%%

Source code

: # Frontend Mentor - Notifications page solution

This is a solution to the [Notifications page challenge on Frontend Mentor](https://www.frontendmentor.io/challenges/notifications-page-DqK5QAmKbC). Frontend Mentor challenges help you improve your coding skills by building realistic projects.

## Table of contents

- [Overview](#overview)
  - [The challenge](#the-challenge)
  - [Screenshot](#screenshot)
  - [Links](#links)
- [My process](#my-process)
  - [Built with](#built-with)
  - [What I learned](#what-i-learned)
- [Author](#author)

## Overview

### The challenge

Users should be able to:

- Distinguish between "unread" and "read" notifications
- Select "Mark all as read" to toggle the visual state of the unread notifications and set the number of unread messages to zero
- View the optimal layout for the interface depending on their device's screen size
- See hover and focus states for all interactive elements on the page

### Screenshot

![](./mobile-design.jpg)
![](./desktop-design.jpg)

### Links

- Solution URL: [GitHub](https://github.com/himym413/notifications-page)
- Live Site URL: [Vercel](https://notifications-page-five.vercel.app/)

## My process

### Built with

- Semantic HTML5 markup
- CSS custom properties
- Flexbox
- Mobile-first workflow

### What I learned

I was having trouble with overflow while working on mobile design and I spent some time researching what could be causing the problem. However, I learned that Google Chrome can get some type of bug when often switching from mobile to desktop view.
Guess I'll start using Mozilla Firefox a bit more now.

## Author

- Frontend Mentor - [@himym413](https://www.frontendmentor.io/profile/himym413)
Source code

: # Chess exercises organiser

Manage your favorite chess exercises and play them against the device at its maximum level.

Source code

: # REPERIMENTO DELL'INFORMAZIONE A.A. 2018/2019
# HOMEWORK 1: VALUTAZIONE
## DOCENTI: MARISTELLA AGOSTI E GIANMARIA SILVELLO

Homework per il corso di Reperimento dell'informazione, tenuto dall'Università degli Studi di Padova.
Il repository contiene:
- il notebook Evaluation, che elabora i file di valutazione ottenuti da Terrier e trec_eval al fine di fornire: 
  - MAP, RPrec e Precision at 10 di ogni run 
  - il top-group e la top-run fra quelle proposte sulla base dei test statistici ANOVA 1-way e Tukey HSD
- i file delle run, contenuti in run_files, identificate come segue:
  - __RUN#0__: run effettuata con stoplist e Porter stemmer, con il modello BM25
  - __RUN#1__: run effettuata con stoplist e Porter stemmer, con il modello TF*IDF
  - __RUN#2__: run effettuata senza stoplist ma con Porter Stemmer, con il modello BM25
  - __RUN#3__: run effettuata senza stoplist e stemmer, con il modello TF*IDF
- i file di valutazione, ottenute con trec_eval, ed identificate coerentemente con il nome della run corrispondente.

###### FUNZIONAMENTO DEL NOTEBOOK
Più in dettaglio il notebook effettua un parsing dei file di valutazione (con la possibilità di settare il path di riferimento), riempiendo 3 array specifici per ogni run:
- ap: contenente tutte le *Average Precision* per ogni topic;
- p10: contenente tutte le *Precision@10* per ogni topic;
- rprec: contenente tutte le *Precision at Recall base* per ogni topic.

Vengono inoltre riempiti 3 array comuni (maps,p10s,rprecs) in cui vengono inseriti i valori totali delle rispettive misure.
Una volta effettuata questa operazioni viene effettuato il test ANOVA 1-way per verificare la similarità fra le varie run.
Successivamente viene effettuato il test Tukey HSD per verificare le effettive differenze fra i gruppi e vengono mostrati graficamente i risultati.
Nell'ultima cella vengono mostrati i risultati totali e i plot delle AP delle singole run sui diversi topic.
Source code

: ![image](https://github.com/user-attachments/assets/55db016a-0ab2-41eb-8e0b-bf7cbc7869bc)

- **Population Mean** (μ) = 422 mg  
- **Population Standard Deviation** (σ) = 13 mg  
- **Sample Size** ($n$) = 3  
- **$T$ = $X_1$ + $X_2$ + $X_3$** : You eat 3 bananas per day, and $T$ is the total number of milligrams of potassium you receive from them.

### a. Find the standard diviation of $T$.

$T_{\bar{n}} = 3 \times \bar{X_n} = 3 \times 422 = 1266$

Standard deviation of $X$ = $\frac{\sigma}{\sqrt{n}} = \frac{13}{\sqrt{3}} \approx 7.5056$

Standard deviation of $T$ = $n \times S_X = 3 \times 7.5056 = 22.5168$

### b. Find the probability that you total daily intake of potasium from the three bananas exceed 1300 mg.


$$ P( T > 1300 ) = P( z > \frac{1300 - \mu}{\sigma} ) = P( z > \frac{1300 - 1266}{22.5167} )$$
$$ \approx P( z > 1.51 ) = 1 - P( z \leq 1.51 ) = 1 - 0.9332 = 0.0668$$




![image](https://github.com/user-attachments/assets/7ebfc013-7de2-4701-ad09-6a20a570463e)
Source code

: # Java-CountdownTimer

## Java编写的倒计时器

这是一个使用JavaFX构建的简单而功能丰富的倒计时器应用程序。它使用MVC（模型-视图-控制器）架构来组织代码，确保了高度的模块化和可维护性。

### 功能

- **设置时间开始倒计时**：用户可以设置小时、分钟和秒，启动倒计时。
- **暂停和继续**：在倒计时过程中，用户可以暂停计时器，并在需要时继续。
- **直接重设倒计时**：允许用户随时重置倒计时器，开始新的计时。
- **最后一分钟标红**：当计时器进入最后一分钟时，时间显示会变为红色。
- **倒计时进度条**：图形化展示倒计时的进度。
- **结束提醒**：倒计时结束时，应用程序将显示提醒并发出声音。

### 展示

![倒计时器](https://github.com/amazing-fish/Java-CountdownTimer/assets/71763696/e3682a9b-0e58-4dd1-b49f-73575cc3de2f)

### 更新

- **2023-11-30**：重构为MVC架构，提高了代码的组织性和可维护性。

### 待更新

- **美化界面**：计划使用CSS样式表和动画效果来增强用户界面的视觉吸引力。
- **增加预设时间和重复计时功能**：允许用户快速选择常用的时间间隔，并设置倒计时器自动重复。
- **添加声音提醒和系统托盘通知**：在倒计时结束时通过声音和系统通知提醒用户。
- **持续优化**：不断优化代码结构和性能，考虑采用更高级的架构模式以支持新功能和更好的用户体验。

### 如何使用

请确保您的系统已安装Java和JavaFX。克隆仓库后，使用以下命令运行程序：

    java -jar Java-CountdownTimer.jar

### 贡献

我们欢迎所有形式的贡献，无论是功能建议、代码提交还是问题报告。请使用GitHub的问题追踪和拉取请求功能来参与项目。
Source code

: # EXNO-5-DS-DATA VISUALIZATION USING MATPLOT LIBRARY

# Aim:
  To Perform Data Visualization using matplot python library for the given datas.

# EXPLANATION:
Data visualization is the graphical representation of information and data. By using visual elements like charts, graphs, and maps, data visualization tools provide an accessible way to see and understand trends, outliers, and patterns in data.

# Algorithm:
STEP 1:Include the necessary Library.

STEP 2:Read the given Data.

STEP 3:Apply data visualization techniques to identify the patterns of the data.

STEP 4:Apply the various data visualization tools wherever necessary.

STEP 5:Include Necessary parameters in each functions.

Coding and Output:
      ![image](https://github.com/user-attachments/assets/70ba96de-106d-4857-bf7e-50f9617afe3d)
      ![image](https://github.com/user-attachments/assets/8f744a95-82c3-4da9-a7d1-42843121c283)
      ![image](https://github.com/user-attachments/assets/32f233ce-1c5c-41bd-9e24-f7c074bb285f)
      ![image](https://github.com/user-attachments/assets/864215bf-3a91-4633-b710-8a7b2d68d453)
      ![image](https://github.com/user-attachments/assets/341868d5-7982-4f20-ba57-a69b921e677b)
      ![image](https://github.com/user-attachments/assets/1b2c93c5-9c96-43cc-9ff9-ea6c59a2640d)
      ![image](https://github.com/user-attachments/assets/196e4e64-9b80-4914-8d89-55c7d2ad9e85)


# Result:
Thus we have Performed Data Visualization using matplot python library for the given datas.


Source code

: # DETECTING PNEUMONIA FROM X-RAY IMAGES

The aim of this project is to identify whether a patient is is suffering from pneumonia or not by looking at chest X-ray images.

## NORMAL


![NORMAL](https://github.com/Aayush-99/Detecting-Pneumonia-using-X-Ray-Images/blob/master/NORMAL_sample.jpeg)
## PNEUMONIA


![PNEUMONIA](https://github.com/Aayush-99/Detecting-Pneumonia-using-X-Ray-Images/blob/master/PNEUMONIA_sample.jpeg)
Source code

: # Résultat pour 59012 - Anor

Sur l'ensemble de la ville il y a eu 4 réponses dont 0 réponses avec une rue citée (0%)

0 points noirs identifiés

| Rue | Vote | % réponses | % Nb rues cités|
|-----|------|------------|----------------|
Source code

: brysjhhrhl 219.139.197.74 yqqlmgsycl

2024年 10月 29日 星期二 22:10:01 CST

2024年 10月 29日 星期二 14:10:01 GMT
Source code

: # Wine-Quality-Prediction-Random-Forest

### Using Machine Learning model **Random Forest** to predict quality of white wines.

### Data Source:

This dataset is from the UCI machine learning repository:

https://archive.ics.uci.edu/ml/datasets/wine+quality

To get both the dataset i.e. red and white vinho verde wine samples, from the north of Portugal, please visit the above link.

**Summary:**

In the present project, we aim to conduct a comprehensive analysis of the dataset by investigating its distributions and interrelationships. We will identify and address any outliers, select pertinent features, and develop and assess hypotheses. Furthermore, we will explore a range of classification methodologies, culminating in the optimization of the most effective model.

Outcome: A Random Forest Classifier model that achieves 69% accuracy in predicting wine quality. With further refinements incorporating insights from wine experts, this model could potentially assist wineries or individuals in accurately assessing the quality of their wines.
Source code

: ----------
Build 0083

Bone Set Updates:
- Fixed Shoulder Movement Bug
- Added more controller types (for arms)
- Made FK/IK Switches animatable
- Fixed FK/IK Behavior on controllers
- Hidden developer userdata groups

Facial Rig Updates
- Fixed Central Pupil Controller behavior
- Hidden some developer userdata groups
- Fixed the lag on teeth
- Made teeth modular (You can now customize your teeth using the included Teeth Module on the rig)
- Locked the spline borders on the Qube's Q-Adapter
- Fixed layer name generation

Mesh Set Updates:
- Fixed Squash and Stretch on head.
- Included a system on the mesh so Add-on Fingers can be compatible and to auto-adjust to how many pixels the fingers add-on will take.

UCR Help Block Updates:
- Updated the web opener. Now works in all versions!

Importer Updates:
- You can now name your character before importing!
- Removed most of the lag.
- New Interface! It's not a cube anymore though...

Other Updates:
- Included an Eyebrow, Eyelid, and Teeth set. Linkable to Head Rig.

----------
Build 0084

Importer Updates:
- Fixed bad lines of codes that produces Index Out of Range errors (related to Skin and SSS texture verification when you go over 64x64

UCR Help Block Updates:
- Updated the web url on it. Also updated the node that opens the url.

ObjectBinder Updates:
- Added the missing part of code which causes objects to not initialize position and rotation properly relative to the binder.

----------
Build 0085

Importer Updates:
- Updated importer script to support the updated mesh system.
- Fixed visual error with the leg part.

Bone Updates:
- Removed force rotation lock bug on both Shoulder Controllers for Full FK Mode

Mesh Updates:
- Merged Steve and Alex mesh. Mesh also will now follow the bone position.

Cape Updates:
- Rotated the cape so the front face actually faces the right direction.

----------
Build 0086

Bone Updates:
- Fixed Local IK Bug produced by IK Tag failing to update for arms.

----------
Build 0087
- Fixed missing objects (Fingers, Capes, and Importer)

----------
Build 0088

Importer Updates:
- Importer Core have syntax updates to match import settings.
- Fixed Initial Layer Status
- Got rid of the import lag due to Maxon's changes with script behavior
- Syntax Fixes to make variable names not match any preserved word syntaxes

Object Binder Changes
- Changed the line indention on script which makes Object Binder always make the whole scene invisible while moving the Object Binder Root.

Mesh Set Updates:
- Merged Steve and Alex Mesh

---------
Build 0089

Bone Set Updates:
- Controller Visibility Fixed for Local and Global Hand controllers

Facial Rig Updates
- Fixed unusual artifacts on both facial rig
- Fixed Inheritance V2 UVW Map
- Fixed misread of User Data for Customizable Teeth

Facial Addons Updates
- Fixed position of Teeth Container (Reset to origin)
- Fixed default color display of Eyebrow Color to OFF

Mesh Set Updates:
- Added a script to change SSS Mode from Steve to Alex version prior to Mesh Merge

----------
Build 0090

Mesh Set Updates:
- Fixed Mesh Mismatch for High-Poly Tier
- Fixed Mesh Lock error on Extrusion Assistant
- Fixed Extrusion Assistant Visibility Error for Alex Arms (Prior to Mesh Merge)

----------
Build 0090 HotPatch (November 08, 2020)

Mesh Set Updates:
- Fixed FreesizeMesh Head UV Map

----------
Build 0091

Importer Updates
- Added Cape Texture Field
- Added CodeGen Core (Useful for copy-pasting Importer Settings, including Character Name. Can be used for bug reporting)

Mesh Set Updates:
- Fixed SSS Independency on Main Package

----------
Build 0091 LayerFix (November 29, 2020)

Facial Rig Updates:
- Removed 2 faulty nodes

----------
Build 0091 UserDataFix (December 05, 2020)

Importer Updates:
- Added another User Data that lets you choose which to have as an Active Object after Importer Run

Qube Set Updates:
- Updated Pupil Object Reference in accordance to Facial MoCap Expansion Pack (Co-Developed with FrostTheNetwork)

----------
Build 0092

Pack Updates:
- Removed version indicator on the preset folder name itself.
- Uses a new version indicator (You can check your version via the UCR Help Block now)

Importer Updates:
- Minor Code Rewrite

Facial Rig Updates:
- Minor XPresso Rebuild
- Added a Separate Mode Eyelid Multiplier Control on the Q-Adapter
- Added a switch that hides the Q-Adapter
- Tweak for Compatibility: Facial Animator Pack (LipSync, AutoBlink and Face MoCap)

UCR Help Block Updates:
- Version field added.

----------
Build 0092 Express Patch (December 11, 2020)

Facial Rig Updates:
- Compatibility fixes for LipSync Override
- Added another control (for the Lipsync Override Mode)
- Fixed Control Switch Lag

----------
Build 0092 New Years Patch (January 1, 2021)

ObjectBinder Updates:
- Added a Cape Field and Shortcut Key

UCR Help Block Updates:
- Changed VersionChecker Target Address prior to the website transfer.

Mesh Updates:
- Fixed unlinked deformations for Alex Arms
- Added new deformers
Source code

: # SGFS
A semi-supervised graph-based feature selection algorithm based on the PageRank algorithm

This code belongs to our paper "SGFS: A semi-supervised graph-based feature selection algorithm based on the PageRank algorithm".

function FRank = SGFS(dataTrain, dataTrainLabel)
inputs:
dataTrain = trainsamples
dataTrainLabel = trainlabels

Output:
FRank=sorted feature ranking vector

%%

Description of the task: From the first line of the listing above to the line with "### What I learned", please transcribe each line exactly, both ends included, and nothing beyond that.

Completed exercise:
Source code

: # Frontend Mentor - Notifications page solution

This is a solution to the [Notifications page challenge on Frontend Mentor](https://www.frontendmentor.io/challenges/notifications-page-DqK5QAmKbC). Frontend Mentor challenges help you improve your coding skills by building realistic projects.

## Table of contents

- [Overview](#overview)
  - [The challenge](#the-challenge)
  - [Screenshot](#screenshot)
  - [Links](#links)
- [My process](#my-process)
  - [Built with](#built-with)
  - [What I learned](#what-i-learned)
- [Author](#author)

## Overview

### The challenge

Users should be able to:

- Distinguish between "unread" and "read" notifications
- Select "Mark all as read" to toggle the visual state of the unread notifications and set the number of unread messages to zero
- View the optimal layout for the interface depending on their device's screen size
- See hover and focus states for all interactive elements on the page

### Screenshot

![](./mobile-design.jpg)
![](./desktop-design.jpg)

### Links

- Solution URL: [GitHub](https://github.com/himym413/notifications-page)
- Live Site URL: [Vercel](https://notifications-page-five.vercel.app/)

## My process

### Built with

- Semantic HTML5 markup
- CSS custom properties
- Flexbox
- Mobile-first workflow

### What I learned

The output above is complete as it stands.